Part of what makes this collection delightful is its breadth. Gaiman first acknowledges, and then gleefully breaks, the rules of themed short fiction collections. He capers through genre after genre – horror, high fantasy, urban fantasy, fairy tales, science fiction, crime fiction, poetry – collapsing it all into an obvious enjoyment of his enormous imaginative powers.

But I think the crux of it goes beyond Gaiman the individual writer. It is really the host of characters who prop up the collection that defines it, each in a thousand little ways. These characters make the book, just as they have made Gaiman himself, in that they have fundamentally shaped his work.

Putting things in place

Location is often a character in itself: most of the stories are empathically stories of Place. Mostly, these places are strewn across the western world: there is a long quest to a cave in the Isle of Skye, a malevolent stalking in Krakow, a weird abduction in Sydney. (Only once does a non-Western Place make an appearance – in Jerusalem).

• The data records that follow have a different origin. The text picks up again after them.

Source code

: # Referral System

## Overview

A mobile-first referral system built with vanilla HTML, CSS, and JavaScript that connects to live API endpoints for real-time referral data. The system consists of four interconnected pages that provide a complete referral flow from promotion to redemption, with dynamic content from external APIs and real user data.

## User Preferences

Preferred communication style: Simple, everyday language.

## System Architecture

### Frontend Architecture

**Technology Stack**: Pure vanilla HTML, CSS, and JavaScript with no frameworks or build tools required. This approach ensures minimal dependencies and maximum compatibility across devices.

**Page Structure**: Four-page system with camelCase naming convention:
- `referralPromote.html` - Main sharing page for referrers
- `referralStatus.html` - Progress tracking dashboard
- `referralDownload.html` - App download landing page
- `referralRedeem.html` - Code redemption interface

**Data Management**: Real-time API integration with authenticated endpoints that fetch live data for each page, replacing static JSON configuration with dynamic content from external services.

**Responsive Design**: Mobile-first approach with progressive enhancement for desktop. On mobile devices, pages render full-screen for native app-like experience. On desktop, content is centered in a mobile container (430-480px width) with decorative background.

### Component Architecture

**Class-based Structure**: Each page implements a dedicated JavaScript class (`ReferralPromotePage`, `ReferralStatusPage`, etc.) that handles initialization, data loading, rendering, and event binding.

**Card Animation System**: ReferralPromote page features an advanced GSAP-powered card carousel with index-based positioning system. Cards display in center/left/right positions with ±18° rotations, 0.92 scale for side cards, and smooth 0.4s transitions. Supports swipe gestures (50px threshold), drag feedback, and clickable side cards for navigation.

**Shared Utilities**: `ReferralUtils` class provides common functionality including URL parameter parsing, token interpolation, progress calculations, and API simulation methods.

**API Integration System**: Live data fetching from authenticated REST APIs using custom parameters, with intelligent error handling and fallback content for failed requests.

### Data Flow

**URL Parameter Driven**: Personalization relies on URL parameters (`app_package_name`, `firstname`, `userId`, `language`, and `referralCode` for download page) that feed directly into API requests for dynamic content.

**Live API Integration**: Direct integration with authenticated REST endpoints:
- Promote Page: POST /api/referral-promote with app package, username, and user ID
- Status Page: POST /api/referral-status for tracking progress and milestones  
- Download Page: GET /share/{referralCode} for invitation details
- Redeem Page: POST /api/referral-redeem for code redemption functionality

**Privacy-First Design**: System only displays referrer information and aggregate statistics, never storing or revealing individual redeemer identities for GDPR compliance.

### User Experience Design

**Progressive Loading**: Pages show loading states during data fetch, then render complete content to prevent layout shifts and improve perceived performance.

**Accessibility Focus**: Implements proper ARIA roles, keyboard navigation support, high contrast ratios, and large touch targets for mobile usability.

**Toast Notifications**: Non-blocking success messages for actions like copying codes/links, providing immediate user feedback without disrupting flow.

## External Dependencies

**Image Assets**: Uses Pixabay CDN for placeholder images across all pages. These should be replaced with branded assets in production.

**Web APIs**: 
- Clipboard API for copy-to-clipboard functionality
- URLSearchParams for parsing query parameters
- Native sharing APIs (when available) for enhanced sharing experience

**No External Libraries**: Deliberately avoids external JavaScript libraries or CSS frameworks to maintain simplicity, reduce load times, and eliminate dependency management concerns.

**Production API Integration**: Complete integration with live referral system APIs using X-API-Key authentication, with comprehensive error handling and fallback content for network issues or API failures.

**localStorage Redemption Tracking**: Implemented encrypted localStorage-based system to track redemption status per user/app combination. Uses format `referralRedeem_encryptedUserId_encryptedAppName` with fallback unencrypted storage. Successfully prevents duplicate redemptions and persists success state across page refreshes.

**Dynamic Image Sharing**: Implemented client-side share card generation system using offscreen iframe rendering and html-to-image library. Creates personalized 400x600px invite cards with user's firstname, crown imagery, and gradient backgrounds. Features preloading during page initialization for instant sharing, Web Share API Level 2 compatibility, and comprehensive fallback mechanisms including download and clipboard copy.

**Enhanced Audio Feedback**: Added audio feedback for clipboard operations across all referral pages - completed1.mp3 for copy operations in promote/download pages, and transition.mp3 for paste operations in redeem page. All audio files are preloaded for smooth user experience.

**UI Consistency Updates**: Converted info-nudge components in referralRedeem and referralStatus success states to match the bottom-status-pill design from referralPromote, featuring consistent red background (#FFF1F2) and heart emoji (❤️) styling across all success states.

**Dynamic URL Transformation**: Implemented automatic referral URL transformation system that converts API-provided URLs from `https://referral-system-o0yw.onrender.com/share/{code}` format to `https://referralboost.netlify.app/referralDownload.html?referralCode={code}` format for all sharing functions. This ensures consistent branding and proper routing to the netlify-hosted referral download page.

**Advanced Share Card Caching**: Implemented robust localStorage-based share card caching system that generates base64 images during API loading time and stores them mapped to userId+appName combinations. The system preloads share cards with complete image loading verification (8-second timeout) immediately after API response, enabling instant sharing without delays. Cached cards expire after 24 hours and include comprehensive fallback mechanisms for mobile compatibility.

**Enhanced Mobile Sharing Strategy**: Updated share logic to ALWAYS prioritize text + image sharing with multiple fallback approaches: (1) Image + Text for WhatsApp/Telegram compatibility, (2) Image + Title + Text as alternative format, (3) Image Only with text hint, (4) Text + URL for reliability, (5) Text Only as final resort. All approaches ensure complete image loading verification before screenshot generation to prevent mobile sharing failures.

There are the unnamed but severely familiar places -- mainstays of the western fairy tale canon. Then, there are all the places Gaiman wrote or dreamed up the stories in, carefully detailed in his introduction: his friend Tori (Amos)'s house, the various hotel rooms, the pub his friend Susanna (Clarke) and Colin Greenland took him to.

Family and other animals

But most significant of all are the characters peeking out from between the lines – the writers Gaiman is paying tribute to (Jack Vance, Harlan Ellison, Ray Bradbury, Otta W. Swire), and Gaiman's family, especially his wife, musician Amanda Palmer, invoked in the introduction like a talisman against the darkness.

Amanda is mentioned by name only in one story, Diamonds and Pearls: A Fairy Tale, written as a companion piece to a photography project. But she's a constant presence in many others, whether they were inspired by something she did (like the human statue in Feminine Endings) or read to her while she had the flu (like The Thing About Cassandra, about a memory that literally comes alive).

So much variety

The great thing about a collection like this is that there's something for everyone. Not everything works (there have been several complaints about many of the poems), but when it does, it does so spectacularly. I loved The Sleeper and the Spindle, a feminist and lesbian mash-up of Snow White and Sleeping Beauty. Gaiman is wonderful at commenting on and reshaping the fairy tale canon, and I wish there was more of this.

Also enjoyable was And Weep, Like Alexander, a story about an “uninventor” who prises open the fabric of time to erase technological developments that are detrimental to humankind. Gaiman himself calls this story “silly”, but it is precisely why I enjoyed it so much. Witch Work is a beautifully rhythmic poem that I'm glad was included.

Then there's a lovely poem with subtle commentary on fascism, told from the point of view of a certain Wicked Witch, called Observing the Formalities. The angry and despairing Down to a Sunless Sea is superb.The tribute stories are largely gripping, many of them excellent. And fans of American Gods will enjoy Shadow's story Black Dog, which finds him in Derbyshire's Peak District, and in London.

There are two great experiments with form – a teenage girl's laconic responses to a bureaucratic questionnaire in Orange, and twelve tales, rooted in the twelve months, based on twelve responses from Gaiman's small-country-sized Twitter following in A Calendar of Tales.

Sure, some of the stories and poems don't work as well as the others, but it’s easy to see why Gaiman is revered for his prodigious talents. A collection well worth reading – for Gaiman loyalists as well asf or those interested in genre fiction rooted in fantasy, or in just a set of darn good yarns.